Les résultats seront-ils à la hauteur des attentes? Ça, c'est une autre histoire. Car si la fébrilité est déjà palpable en Afrique du Sud, la plupart des spécialistes s'entendent pour dire que la «World Cup» ne réglera pas à elle seule tous les problèmes du pays, et encore moins ceux du continent le plus pauvre de la planète.

«Ce ne sera pas une potion magique comme dans Astérix», résume Dan O'Meara, Sud-Africain d'origine et professeur titulaire au département de science politique de l'UQAM. «Mais il peut y avoir des impacts positifs.»

«Immense source d'espoir»

Avec 500 000 visiteurs attendus, le tourisme s'annonce d'emblée comme le grand gagnant de l'opération, non seulement en Afrique du Sud, mais aussi dans les pays voisins, qui se préparent à accueillir ce débarquement de masse. La Zambie, parmi d'autres, aurait déjà prévu le coup en augmentant son parc hôtelier.

On estime par ailleurs que la Coupe du monde créera directement ou indirectement 129 000 emplois en plus d'injecter 3 milliards de dollars dans l'économie sud-africaine. Dopé par cette perspective, le gouvernement sud-africain aurait déjà investi 100 milliards de dollars dans les infrastructures du pays, notamment son système de transports, considéré comme l'un de ses points faibles.

Selon Jay Naidoo, président de la Banque de développement de l'Afrique australe, ces investissements n'ont pas seulement permis d'atténuer les impacts de la crise mondiale; ils ont aussi instillé un véritable dynamisme dans la société sud-africaine.

«Pour l'instant, tout ce qui se passe est très bon pour notre confiance, notre nationalisme et l'image que nous avons de nous-mêmes, observe M. Naidoo. Le simple fait que la Coupe du monde se déroule chez nous est vu comme une victoire et une immense source d'espoir. Symboliquement, nous avons enfin l'impression d'avoir notre place dans le monde. De ce strict point de vue, l'impact psychologique est déjà très important.»

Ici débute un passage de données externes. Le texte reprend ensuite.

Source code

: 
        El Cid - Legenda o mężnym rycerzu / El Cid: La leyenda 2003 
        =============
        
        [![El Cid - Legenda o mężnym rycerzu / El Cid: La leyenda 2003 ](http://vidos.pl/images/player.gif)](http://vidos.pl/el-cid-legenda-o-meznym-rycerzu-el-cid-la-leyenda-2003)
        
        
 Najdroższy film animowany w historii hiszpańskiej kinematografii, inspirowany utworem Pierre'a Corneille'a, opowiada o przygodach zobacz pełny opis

Tout dépendra des Bafana bafana

Mais il en faudra plus pour relancer la région, qui souffre encore des contrecoups de la mondialisation, estime Dan O'Meara. Comprendre que, au-delà du tournoi lui-même et de ses retombées économiques temporaires, les problèmes de fond ne disparaîtront pas du jour au lendemain. Avec un taux de chômage de 25% et un tissu social marqué par le clivage racial et les inégalités, l'Afrique du Sud demeure encore très fragile.

Pour le reste, dit-il, attendons de voir ce qui se passera sur le terrain. Selon lui, le succès de cette Coupe du monde dépendra aussi - et surtout - de la performance des équipes africaines, tout particulièrement de l'équipe de l'Afrique du Sud, dans laquelle la population locale place d'énormes espoirs.

Il faut savoir que le soccer est une religion dans le pays, tout particulièrement dans la population noire. «Or, si les Bafana bafana (surnom de l'équipe sud-africaine) se font sortir dès le premier tour, cela risque de provoquer chez les moins favorisés une réaction de colère et de négativité qui pourrait nuire à l'événement. Par contre, si l'équipe se porte bien, l'impact positif sera réel.»

Il ne faut pas se faire d'illusions, conclut M. O'Meara. «Car les attentes sont si grandes qu'il y aura forcément des déceptions...»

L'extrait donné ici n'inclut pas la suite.